── DATA EXTRACT

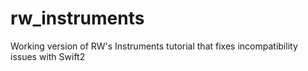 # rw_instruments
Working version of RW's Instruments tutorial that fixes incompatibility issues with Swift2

────
── DATA EXTRACT

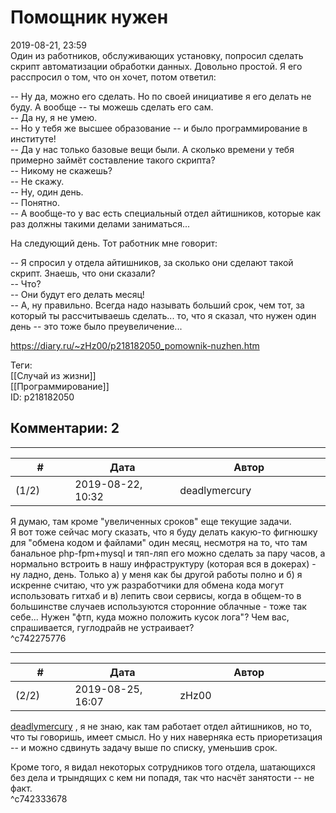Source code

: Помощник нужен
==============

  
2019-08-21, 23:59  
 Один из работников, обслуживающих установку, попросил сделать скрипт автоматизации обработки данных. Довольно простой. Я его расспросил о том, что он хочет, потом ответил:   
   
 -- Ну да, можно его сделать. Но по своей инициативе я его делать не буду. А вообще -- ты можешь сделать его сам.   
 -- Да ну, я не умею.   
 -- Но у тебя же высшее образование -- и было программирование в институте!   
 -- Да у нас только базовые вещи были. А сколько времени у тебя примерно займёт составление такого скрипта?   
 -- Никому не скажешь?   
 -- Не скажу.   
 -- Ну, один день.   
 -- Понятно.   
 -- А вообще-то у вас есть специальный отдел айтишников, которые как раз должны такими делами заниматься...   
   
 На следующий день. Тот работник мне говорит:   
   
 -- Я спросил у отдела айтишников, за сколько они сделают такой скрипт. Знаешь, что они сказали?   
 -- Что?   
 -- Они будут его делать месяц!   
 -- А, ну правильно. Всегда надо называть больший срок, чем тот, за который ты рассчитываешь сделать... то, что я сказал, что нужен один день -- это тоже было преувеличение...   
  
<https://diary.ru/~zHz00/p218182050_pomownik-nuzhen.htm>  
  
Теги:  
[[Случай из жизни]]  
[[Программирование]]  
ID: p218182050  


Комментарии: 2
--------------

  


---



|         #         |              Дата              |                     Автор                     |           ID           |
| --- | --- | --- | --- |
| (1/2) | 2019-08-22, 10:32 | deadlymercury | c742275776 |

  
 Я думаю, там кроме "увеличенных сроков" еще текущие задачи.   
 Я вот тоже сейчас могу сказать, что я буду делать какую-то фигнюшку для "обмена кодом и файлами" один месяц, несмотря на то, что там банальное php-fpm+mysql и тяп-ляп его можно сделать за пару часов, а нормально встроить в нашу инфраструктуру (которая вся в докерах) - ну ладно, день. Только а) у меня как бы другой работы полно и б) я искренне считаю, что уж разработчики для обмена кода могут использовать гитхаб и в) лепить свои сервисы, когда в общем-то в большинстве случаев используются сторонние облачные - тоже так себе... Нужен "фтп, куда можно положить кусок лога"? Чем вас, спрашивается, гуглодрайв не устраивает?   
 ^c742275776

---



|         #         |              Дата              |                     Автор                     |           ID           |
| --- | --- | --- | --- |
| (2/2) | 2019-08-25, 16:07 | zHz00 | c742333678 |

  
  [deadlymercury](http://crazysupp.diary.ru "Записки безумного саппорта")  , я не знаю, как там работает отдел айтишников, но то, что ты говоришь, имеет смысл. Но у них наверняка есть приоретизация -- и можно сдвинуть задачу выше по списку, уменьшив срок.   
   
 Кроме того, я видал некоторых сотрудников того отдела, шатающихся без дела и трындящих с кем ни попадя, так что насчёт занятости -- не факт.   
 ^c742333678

────

• TASK TO CARRY OUT: From the data above, return only the lines starting at the line that holds "# rw_instruments" and ending at the line that holds "Working version of", word for word and without pictures.

• EXERCISE RESULT:
 # rw_instruments
Working version of RW's Instruments tutorial that fixes incompatibility issues with Swift2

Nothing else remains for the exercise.